Could you write the entries out again, exactly as they are?

(Records from a dataset)

● ● ●

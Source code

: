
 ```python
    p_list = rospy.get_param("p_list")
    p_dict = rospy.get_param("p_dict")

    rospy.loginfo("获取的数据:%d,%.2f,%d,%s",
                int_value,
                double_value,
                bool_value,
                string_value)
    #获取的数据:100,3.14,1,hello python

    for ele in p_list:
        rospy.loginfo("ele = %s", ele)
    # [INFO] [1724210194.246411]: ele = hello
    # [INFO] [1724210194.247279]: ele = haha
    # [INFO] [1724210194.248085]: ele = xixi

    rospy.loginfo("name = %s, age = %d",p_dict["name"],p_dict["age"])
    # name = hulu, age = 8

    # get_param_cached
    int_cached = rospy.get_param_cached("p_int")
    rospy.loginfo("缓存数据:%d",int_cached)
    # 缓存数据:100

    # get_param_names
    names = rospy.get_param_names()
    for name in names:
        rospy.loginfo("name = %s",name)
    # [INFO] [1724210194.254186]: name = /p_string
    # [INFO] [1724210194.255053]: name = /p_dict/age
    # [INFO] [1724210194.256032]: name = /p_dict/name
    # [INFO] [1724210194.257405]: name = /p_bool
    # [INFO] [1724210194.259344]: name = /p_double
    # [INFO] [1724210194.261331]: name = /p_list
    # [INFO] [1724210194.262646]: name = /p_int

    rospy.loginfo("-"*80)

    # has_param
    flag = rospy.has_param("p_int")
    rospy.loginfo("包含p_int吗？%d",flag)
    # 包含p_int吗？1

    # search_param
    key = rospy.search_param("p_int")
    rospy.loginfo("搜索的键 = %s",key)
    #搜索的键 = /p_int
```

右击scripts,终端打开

● ● ●

> Answer to the exercise:
Source code

:
 ```python
    p_list = rospy.get_param("p_list")
    p_dict = rospy.get_param("p_dict")

    rospy.loginfo("获取的数据:%d,%.2f,%d,%s",
                int_value,
                double_value,
                bool_value,
                string_value)
    #获取的数据:100,3.14,1,hello python

    for ele in p_list:
        rospy.loginfo("ele = %s", ele)
    # [INFO] [1724210194.246411]: ele = hello
    # [INFO] [1724210194.247279]: ele = haha
    # [INFO] [1724210194.248085]: ele = xixi

    rospy.loginfo("name = %s, age = %d",p_dict["name"],p_dict["age"])
    # name = hulu, age = 8

    # get_param_cached
    int_cached = rospy.get_param_cached("p_int")
    rospy.loginfo("缓存数据:%d",int_cached)
    # 缓存数据:100

    # get_param_names
    names = rospy.get_param_names()
    for name in names:
        rospy.loginfo("name = %s",name)
    # [INFO] [1724210194.254186]: name = /p_string
    # [INFO] [1724210194.255053]: name = /p_dict/age
    # [INFO] [1724210194.256032]: name = /p_dict/name
    # [INFO] [1724210194.257405]: name = /p_bool
    # [INFO] [1724210194.259344]: name = /p_double
    # [INFO] [1724210194.261331]: name = /p_list
    # [INFO] [1724210194.262646]: name = /p_int

    rospy.loginfo("-"*80)

    # has_param
    flag = rospy.has_param("p_int")
    rospy.loginfo("包含p_int吗？%d",flag)
    # 包含p_int吗？1

    # search_param
    key = rospy.search_param("p_int")
    rospy.loginfo("搜索的键 = %s",key)
    #搜索的键 = /p_int
```

右击scripts,终端打开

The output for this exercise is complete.